Provided entries below:

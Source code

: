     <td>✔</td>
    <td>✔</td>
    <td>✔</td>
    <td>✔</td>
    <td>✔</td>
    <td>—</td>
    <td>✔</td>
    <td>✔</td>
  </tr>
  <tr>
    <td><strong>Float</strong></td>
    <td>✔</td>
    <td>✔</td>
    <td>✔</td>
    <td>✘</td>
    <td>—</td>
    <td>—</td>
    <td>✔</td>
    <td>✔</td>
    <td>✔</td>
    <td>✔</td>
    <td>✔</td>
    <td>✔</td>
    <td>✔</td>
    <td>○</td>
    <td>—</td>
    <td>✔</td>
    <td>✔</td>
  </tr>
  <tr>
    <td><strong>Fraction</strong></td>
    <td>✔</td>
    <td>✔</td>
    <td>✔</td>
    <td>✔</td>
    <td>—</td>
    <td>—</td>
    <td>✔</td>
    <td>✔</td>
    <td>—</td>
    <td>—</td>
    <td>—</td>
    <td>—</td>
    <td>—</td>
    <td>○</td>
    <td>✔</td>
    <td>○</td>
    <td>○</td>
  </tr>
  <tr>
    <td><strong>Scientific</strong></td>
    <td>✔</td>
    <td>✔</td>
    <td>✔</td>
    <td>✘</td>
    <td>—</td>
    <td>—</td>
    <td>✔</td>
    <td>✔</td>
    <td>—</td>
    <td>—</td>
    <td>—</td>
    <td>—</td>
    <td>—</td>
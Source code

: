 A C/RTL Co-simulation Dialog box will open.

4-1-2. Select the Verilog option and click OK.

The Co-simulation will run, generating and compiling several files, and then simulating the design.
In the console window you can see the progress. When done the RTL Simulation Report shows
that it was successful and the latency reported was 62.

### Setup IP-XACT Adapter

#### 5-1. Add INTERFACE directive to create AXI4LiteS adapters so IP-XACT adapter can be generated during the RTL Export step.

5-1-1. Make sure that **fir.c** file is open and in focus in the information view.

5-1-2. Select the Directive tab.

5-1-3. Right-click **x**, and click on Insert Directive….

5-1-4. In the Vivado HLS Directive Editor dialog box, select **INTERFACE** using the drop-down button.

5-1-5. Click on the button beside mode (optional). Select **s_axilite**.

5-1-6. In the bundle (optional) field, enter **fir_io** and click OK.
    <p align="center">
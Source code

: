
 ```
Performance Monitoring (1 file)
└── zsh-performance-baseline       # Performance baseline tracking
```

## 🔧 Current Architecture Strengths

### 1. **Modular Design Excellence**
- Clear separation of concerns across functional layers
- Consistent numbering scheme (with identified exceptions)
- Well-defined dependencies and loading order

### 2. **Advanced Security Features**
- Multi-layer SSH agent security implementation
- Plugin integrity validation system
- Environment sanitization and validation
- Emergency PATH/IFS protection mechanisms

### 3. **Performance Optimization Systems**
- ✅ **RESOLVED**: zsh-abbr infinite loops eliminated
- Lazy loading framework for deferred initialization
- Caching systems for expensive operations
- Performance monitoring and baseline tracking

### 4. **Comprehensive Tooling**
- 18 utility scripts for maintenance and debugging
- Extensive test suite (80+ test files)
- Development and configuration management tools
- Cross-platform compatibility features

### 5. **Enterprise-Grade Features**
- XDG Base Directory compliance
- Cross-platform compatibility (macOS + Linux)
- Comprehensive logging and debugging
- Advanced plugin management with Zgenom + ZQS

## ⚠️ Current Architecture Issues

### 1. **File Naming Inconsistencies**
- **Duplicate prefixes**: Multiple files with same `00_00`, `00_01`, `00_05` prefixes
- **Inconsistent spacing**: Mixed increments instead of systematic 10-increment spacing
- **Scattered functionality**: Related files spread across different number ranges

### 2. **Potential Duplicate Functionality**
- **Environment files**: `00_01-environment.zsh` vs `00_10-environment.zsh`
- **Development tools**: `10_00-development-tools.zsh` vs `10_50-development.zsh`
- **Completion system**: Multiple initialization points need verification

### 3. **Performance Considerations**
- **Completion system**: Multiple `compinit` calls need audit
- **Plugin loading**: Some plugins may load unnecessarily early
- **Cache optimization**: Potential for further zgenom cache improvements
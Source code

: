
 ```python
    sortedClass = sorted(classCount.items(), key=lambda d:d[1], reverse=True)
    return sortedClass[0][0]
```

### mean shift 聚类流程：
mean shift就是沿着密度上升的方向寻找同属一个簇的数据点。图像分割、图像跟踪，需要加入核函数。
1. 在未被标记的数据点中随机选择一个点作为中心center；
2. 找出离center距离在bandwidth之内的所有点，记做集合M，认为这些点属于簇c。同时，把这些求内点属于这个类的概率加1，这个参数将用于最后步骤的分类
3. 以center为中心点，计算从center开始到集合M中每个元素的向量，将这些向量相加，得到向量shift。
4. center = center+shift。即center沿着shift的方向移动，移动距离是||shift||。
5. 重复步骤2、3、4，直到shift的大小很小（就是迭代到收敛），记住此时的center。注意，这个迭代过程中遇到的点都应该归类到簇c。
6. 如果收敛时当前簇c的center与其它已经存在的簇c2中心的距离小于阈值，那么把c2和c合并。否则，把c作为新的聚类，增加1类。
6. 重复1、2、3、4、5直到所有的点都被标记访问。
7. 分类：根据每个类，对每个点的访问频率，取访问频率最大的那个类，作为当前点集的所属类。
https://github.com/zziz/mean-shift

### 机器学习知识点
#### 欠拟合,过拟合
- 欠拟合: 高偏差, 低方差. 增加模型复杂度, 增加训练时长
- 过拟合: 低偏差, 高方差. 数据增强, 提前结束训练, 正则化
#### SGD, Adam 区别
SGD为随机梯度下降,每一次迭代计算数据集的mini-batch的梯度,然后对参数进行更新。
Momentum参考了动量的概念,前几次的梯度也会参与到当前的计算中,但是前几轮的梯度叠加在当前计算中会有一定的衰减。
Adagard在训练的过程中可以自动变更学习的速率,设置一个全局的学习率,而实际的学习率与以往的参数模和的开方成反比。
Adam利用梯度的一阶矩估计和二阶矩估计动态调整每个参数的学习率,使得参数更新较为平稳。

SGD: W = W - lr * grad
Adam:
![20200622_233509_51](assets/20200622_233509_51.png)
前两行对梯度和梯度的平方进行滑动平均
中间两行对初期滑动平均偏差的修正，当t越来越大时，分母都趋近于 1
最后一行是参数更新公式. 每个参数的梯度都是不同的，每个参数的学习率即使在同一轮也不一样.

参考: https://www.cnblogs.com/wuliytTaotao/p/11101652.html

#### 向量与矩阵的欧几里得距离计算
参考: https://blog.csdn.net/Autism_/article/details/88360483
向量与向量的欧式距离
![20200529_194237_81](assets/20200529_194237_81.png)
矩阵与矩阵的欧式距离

End of Provided entries.

(Exercise): Make sure every record is repeated exactly.

(Task solution):
Source code

:     <td>✔</td>
    <td>✔</td>
    <td>✔</td>
    <td>✔</td>
    <td>✔</td>
    <td>—</td>
    <td>✔</td>
    <td>✔</td>
  </tr>
  <tr>
    <td><strong>Float</strong></td>
    <td>✔</td>
    <td>✔</td>
    <td>✔</td>
    <td>✘</td>
    <td>—</td>
    <td>—</td>
    <td>✔</td>
    <td>✔</td>
    <td>✔</td>
    <td>✔</td>
    <td>✔</td>
    <td>✔</td>
    <td>✔</td>
    <td>○</td>
    <td>—</td>
    <td>✔</td>
    <td>✔</td>
  </tr>
  <tr>
    <td><strong>Fraction</strong></td>
    <td>✔</td>
    <td>✔</td>
    <td>✔</td>
    <td>✔</td>
    <td>—</td>
    <td>—</td>
    <td>✔</td>
    <td>✔</td>
    <td>—</td>
    <td>—</td>
    <td>—</td>
    <td>—</td>
    <td>—</td>
    <td>○</td>
    <td>✔</td>
    <td>○</td>
    <td>○</td>
  </tr>
  <tr>
    <td><strong>Scientific</strong></td>
    <td>✔</td>
    <td>✔</td>
    <td>✔</td>
    <td>✘</td>
    <td>—</td>
    <td>—</td>
    <td>✔</td>
    <td>✔</td>
    <td>—</td>
    <td>—</td>
    <td>—</td>
    <td>—</td>
    <td>—</td>
Source code

: A C/RTL Co-simulation Dialog box will open.

4-1-2. Select the Verilog option and click OK.

The Co-simulation will run, generating and compiling several files, and then simulating the design.
In the console window you can see the progress. When done the RTL Simulation Report shows
that it was successful and the latency reported was 62.

### Setup IP-XACT Adapter

#### 5-1. Add INTERFACE directive to create AXI4LiteS adapters so IP-XACT adapter can be generated during the RTL Export step.

5-1-1. Make sure that **fir.c** file is open and in focus in the information view.

5-1-2. Select the Directive tab.

5-1-3. Right-click **x**, and click on Insert Directive….

5-1-4. In the Vivado HLS Directive Editor dialog box, select **INTERFACE** using the drop-down button.

5-1-5. Click on the button beside mode (optional). Select **s_axilite**.

5-1-6. In the bundle (optional) field, enter **fir_io** and click OK.
    <p align="center">
Source code

:
 ```
Performance Monitoring (1 file)
└── zsh-performance-baseline       # Performance baseline tracking
```

## 🔧 Current Architecture Strengths

### 1. **Modular Design Excellence**
- Clear separation of concerns across functional layers
- Consistent numbering scheme (with identified exceptions)
- Well-defined dependencies and loading order

### 2. **Advanced Security Features**
- Multi-layer SSH agent security implementation
- Plugin integrity validation system
- Environment sanitization and validation
- Emergency PATH/IFS protection mechanisms

### 3. **Performance Optimization Systems**
- ✅ **RESOLVED**: zsh-abbr infinite loops eliminated
- Lazy loading framework for deferred initialization
- Caching systems for expensive operations
- Performance monitoring and baseline tracking

### 4. **Comprehensive Tooling**
- 18 utility scripts for maintenance and debugging
- Extensive test suite (80+ test files)
- Development and configuration management tools
- Cross-platform compatibility features

### 5. **Enterprise-Grade Features**
- XDG Base Directory compliance
- Cross-platform compatibility (macOS + Linux)
- Comprehensive logging and debugging
- Advanced plugin management with Zgenom + ZQS

## ⚠️ Current Architecture Issues

### 1. **File Naming Inconsistencies**
- **Duplicate prefixes**: Multiple files with same `00_00`, `00_01`, `00_05` prefixes
- **Inconsistent spacing**: Mixed increments instead of systematic 10-increment spacing
- **Scattered functionality**: Related files spread across different number ranges

### 2. **Potential Duplicate Functionality**
- **Environment files**: `00_01-environment.zsh` vs `00_10-environment.zsh`
- **Development tools**: `10_00-development-tools.zsh` vs `10_50-development.zsh`
- **Completion system**: Multiple initialization points need verification

### 3. **Performance Considerations**
- **Completion system**: Multiple `compinit` calls need audit
- **Plugin loading**: Some plugins may load unnecessarily early
- **Cache optimization**: Potential for further zgenom cache improvements
Source code

:
 ```python
    sortedClass = sorted(classCount.items(), key=lambda d:d[1], reverse=True)
    return sortedClass[0][0]
```

### mean shift 聚类流程：
mean shift就是沿着密度上升的方向寻找同属一个簇的数据点。图像分割、图像跟踪，需要加入核函数。
1. 在未被标记的数据点中随机选择一个点作为中心center；
2. 找出离center距离在bandwidth之内的所有点，记做集合M，认为这些点属于簇c。同时，把这些求内点属于这个类的概率加1，这个参数将用于最后步骤的分类
3. 以center为中心点，计算从center开始到集合M中每个元素的向量，将这些向量相加，得到向量shift。
4. center = center+shift。即center沿着shift的方向移动，移动距离是||shift||。
5. 重复步骤2、3、4，直到shift的大小很小（就是迭代到收敛），记住此时的center。注意，这个迭代过程中遇到的点都应该归类到簇c。
6. 如果收敛时当前簇c的center与其它已经存在的簇c2中心的距离小于阈值，那么把c2和c合并。否则，把c作为新的聚类，增加1类。
6. 重复1、2、3、4、5直到所有的点都被标记访问。
7. 分类：根据每个类，对每个点的访问频率，取访问频率最大的那个类，作为当前点集的所属类。
https://github.com/zziz/mean-shift

### 机器学习知识点
#### 欠拟合,过拟合
- 欠拟合: 高偏差, 低方差. 增加模型复杂度, 增加训练时长
- 过拟合: 低偏差, 高方差. 数据增强, 提前结束训练, 正则化
#### SGD, Adam 区别
SGD为随机梯度下降,每一次迭代计算数据集的mini-batch的梯度,然后对参数进行更新。
Momentum参考了动量的概念,前几次的梯度也会参与到当前的计算中,但是前几轮的梯度叠加在当前计算中会有一定的衰减。
Adagard在训练的过程中可以自动变更学习的速率,设置一个全局的学习率,而实际的学习率与以往的参数模和的开方成反比。
Adam利用梯度的一阶矩估计和二阶矩估计动态调整每个参数的学习率,使得参数更新较为平稳。

SGD: W = W - lr * grad
Adam:
![20200622_233509_51](assets/20200622_233509_51.png)
前两行对梯度和梯度的平方进行滑动平均
中间两行对初期滑动平均偏差的修正，当t越来越大时，分母都趋近于 1
最后一行是参数更新公式. 每个参数的梯度都是不同的，每个参数的学习率即使在同一轮也不一样.

参考: https://www.cnblogs.com/wuliytTaotao/p/11101652.html

#### 向量与矩阵的欧几里得距离计算
参考: https://blog.csdn.net/Autism_/article/details/88360483
向量与向量的欧式距离
![20200529_194237_81](assets/20200529_194237_81.png)
矩阵与矩阵的欧式距离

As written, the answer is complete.